Nunca se esqueça de seus sonhos.

segunda-feira, 26 de julho de 2010

Fui forte, fui firme e sorri . Sorri, abracei e disse palavras de conforto. Tudo isso enquanto sentia uma dor lancinante me corroendo. Não me lembro da momento em que engoli ferros em brasa, mas eu os sentia dentro de mim. E continuei a sorrir. Até o momento em que fiquei a sós comigo mesma; Então eu desabei.
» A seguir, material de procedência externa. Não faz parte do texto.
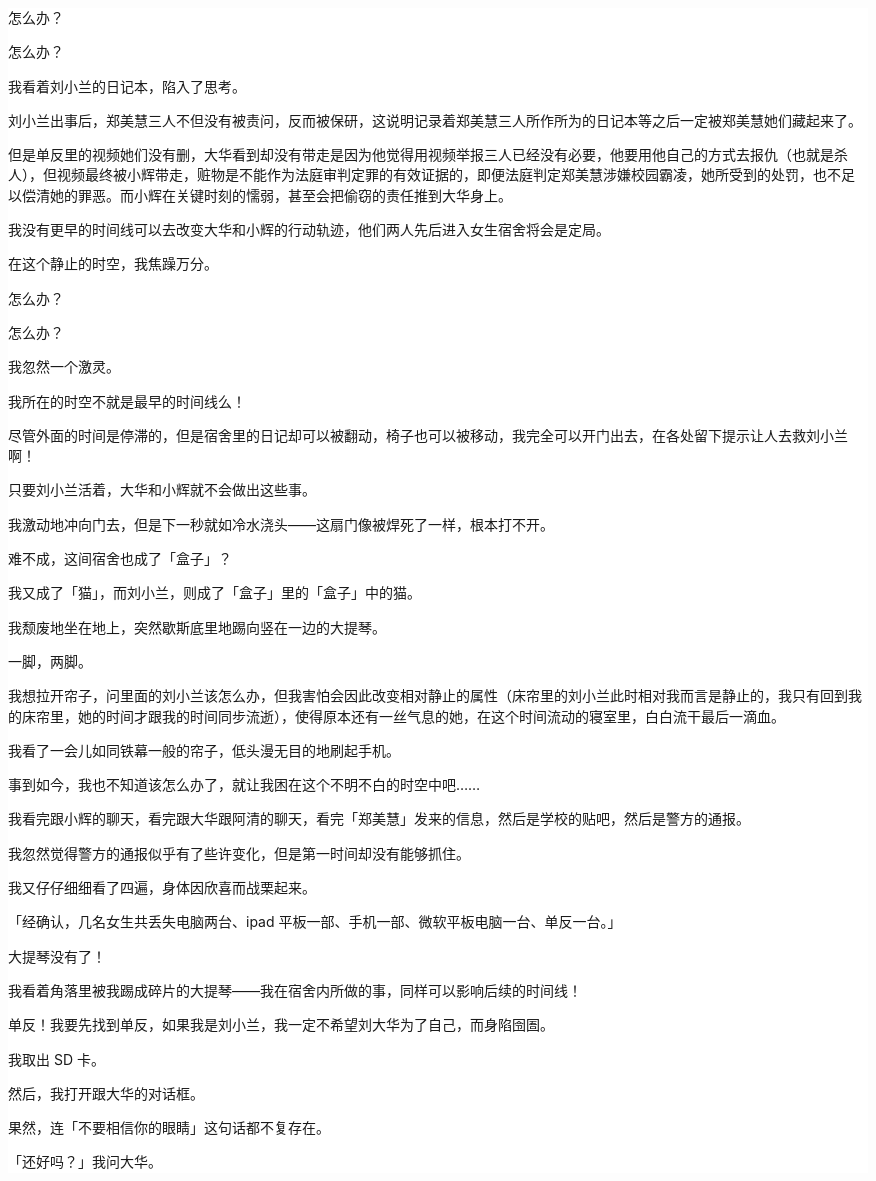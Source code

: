 怎么办？

怎么办？

我看着刘小兰的日记本，陷入了思考。

刘小兰出事后，郑美慧三人不但没有被责问，反而被保研，这说明记录着郑美慧三人所作所为的日记本等之后一定被郑美慧她们藏起来了。

但是单反里的视频她们没有删，大华看到却没有带走是因为他觉得用视频举报三人已经没有必要，他要用他自己的方式去报仇（也就是杀人），但视频最终被小辉带走，赃物是不能作为法庭审判定罪的有效证据的，即便法庭判定郑美慧涉嫌校园霸凌，她所受到的处罚，也不足以偿清她的罪恶。而小辉在关键时刻的懦弱，甚至会把偷窃的责任推到大华身上。

我没有更早的时间线可以去改变大华和小辉的行动轨迹，他们两人先后进入女生宿舍将会是定局。

在这个静止的时空，我焦躁万分。

怎么办？

怎么办？

我忽然一个激灵。

我所在的时空不就是最早的时间线么！

尽管外面的时间是停滞的，但是宿舍里的日记却可以被翻动，椅子也可以被移动，我完全可以开门出去，在各处留下提示让人去救刘小兰啊！

只要刘小兰活着，大华和小辉就不会做出这些事。

我激动地冲向门去，但是下一秒就如冷水浇头——这扇门像被焊死了一样，根本打不开。

难不成，这间宿舍也成了「盒子」？

我又成了「猫」，而刘小兰，则成了「盒子」里的「盒子」中的猫。

我颓废地坐在地上，突然歇斯底里地踢向竖在一边的大提琴。

一脚，两脚。

我想拉开帘子，问里面的刘小兰该怎么办，但我害怕会因此改变相对静止的属性（床帘里的刘小兰此时相对我而言是静止的，我只有回到我的床帘里，她的时间才跟我的时间同步流逝），使得原本还有一丝气息的她，在这个时间流动的寝室里，白白流干最后一滴血。

我看了一会儿如同铁幕一般的帘子，低头漫无目的地刷起手机。

事到如今，我也不知道该怎么办了，就让我困在这个不明不白的时空中吧……

我看完跟小辉的聊天，看完跟大华跟阿清的聊天，看完「郑美慧」发来的信息，然后是学校的贴吧，然后是警方的通报。

我忽然觉得警方的通报似乎有了些许变化，但是第一时间却没有能够抓住。

我又仔仔细细看了四遍，身体因欣喜而战栗起来。

「经确认，几名女生共丢失电脑两台、ipad 平板一部、手机一部、微软平板电脑一台、单反一台。」

大提琴没有了！

我看着角落里被我踢成碎片的大提琴——我在宿舍内所做的事，同样可以影响后续的时间线！

单反！我要先找到单反，如果我是刘小兰，我一定不希望刘大华为了自己，而身陷囹圄。

我取出 SD 卡。

然后，我打开跟大华的对话框。

果然，连「不要相信你的眼睛」这句话都不复存在。

「还好吗？」我问大华。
Gritei pela dor que apertava sem cessar meu coração, berrei em protesto ao ar que me escapava dos pulmões e teimava em não voltar, chorei horas a fio pelo imenso vazio que, de tão imenso, ameaçava não se conter apenas dentro do peito e se expandiu, me senti uma concha já sem habitante a beira do mar. E assim foi, durante horas, dias, semanas ou meses... não sei dizer; Me pareceu a eternidade. Até que, finalmente, não havia mais lágrimas para chorar; Não tinha mais ar para escapar; Não existia mais força para gritar; Não possuia mais voz para berrar; A pressão imensa no coração não desistia, permaneceu como rocha sem ceder. O vaziu ampliou-se mais, se isso fosse possivel. Não restou nada além do profundo silencio e, é claro, da imensurável dor.